● EXERCISE REQUIREMENTS: Only the lines from the beginning of the data below through the line that contains "SELinux file labels" should be repeated, exactly as written.

⁂

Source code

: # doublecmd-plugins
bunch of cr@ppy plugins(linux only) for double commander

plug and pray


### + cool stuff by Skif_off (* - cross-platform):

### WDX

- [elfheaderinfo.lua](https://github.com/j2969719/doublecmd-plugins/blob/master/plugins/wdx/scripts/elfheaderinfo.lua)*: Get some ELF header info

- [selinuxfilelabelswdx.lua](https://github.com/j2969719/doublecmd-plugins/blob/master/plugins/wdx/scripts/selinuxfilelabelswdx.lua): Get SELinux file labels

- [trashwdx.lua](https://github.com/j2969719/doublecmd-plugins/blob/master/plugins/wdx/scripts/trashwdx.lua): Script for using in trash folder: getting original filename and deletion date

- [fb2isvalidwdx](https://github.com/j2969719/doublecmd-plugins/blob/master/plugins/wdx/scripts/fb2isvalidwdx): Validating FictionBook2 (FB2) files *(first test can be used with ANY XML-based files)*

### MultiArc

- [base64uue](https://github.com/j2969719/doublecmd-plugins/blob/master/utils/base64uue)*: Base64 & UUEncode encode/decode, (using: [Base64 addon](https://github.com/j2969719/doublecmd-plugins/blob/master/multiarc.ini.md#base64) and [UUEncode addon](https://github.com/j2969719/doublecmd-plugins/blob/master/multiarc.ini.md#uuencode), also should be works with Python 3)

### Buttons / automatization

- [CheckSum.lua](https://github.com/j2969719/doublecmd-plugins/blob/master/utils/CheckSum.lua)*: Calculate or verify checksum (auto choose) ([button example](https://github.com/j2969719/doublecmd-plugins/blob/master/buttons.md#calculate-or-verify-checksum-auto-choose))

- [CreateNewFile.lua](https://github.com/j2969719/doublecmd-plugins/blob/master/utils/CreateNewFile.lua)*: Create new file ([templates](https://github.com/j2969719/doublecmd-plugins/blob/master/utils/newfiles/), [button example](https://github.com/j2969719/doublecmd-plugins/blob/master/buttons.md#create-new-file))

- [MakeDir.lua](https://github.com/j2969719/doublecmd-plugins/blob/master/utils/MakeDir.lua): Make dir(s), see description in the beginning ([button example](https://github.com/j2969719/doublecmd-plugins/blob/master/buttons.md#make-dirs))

⁂

● ANSWER SECTION:
Source code

: # doublecmd-plugins
bunch of cr@ppy plugins(linux only) for double commander

plug and pray


### + cool stuff by Skif_off (* - cross-platform):

### WDX

- [elfheaderinfo.lua](https://github.com/j2969719/doublecmd-plugins/blob/master/plugins/wdx/scripts/elfheaderinfo.lua)*: Get some ELF header info

- [selinuxfilelabelswdx.lua](https://github.com/j2969719/doublecmd-plugins/blob/master/plugins/wdx/scripts/selinuxfilelabelswdx.lua): Get SELinux file labels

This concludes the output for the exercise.